3. Simply running an Echo Rejection routine would effectively eliminate the false target creating a very clean radar scene.
4. How would you know what to do at 8:00A if this happened momentarily at 2:00A? This automated Echo Capture (internal monitoring) offers the solution.
• One of the more interesting and effective of the new analysis tools is one called Tank Profiling. Similar to common Trend/Data log approaches that capture information like Level, Echo Strength and Loop Current data based on a time scale, this approach differs in some key areas:
1. Only Echo Strength and Echo Margin data are captured. This data is the most crucial is providing insight into configuring Gain adjustments like Turbulence and Foam.
Echo Strength, essentially amplitude, is the most common bit of information used by all radar personnel to assess the health of an application.
Echo Margin is a form of Signal-to-Noise ratio customized for use in level measurement. It not only calculates the difference of the key level reflection to noise (false targets), it also calculates their relative strength in relation to the current Threshold. In this way Echo Margin alerts users when a false target is getting close to breaking above the threshold thereby becoming a “valid” target that could be reported as an invalid Level value.
2. Maximum and Minimum values are captured and displayed for each interval in the cycle. If the Tank Profiling process finds no new data that exceed Max on the top or Min on the bottom, no changes are made to the stored information. However, if data in subsequent cycles exceed these values a new Max/Min point is placed on the graph. By taking these Max/Min values into account adjustments made to Echo Strength can avoid the pitfalls of too little Gain causing Echo Loss and/or too much Gain which could saturate/distort the reflection.
3. The capturing of information is based not on Time, but on Level measurement intervals (e.g. 1 inch) and Tank Cycles (full/empty) regardless the amount of time it takes. It is well known by radar personnel that optimizing configuration settings based on a single point in the vessel is far from optimal. It is far more effective to know WORST case conditions (regardless their position in the vessel) and configure appropriately. This approach can run for several cycles gathering information throughout many changes to the liquid surface conditions.
There are always a few key important takeaways in any Tank Profile information:
• Look for areas of poor Minimum Echo Strength values. In this example, ~118” of Level it is 10 which is dangerously close to a Loss of Echo. At that same point the Maximum Echo Strength is only 48 which allows plenty of head room for increasing the amplitude of the Echo by increasing a Gain parameter.

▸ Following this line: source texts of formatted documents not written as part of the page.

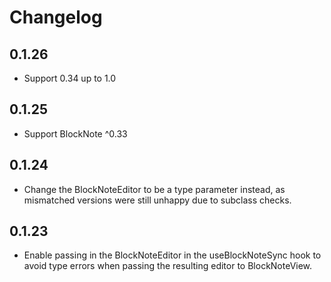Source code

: # Changelog

## 0.1.26

- Support 0.34 up to 1.0

## 0.1.25

- Support BlockNote ^0.33


## 0.1.24

- Change the BlockNoteEditor to be a type parameter instead, as mismatched
  versions were still unhappy due to subclass checks.

## 0.1.23

- Enable passing in the BlockNoteEditor in the useBlockNoteSync hook to avoid
  type errors when passing the resulting editor to BlockNoteView.
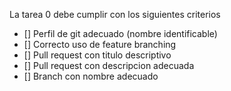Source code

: La tarea 0 debe cumplir con los siguientes criterios

- [] Perfil de git adecuado (nombre identificable)
- [] Correcto uso de feature branching
- [] Pull request con titulo descriptivo
- [] Pull request con descripcion adecuada
- [] Branch con nombre adecuado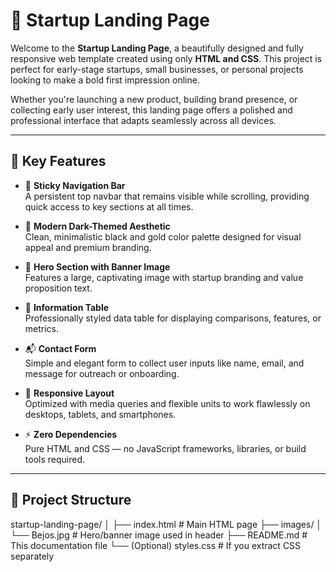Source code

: # 🚀 Startup Landing Page

Welcome to the **Startup Landing Page**, a beautifully designed and fully responsive web template created using only **HTML and CSS**. This project is perfect for early-stage startups, small businesses, or personal projects looking to make a bold first impression online.

Whether you're launching a new product, building brand presence, or collecting early user interest, this landing page offers a polished and professional interface that adapts seamlessly across all devices.

---

## 🌟 Key Features

- 🎯 **Sticky Navigation Bar**  
  A persistent top navbar that remains visible while scrolling, providing quick access to key sections at all times.

- 🎨 **Modern Dark-Themed Aesthetic**  
  Clean, minimalistic black and gold color palette designed for visual appeal and premium branding.

- 📸 **Hero Section with Banner Image**  
  Features a large, captivating image with startup branding and value proposition text.

- 🧾 **Information Table**  
  Professionally styled data table for displaying comparisons, features, or metrics.

- 📬 **Contact Form**  
  Simple and elegant form to collect user inputs like name, email, and message for outreach or onboarding.

- 📱 **Responsive Layout**  
  Optimized with media queries and flexible units to work flawlessly on desktops, tablets, and smartphones.

- ⚡ **Zero Dependencies**  
  Pure HTML and CSS — no JavaScript frameworks, libraries, or build tools required.

---

## 📂 Project Structure

startup-landing-page/
│
├── index.html # Main HTML page
├── images/
│ └── Bejos.jpg # Hero/banner image used in header
├── README.md # This documentation file
└── (Optional) styles.css # If you extract CSS separately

• Another key factor to look for (not shown in this example) is when the Echo Margin value decreases while Echo Strength remains high. Where the Echo Margin reaches its lowest value is a position at which to look for a false target. Running Echo Rejection (while liquid Level is above this point) will cancel the false target allowing Echo Margin to remain strong through this area.
On-board HELP text
• How many times have you heard “Does anyone know where we put the Instruction Manual?” Often a few bits of simple information is all that is needed to yield needed insight into a configuration or troubleshooting issue. Now context sensitive HELP text can be found on the transmitter by holding down the ENTER key or in the DTM by a simple cursor “flyover”…burn the manual.
Non-contact Radar is one ofthe most effective level measurement technologies on the market today. There are tens of thousands of transmitters installed globally operating in an extremely wide range of applications. Magnetrol’s new R86 Radar transmitters employ all of the advanced features mentioned in the article. When configured properly it can be everyone’s go-to transmitter. Having said that, no transmitter ever made is totally trouble-free. But when problems occur, we should have the ability to diagnose them quickly and bring the device back on line as fast as possible. That day is here.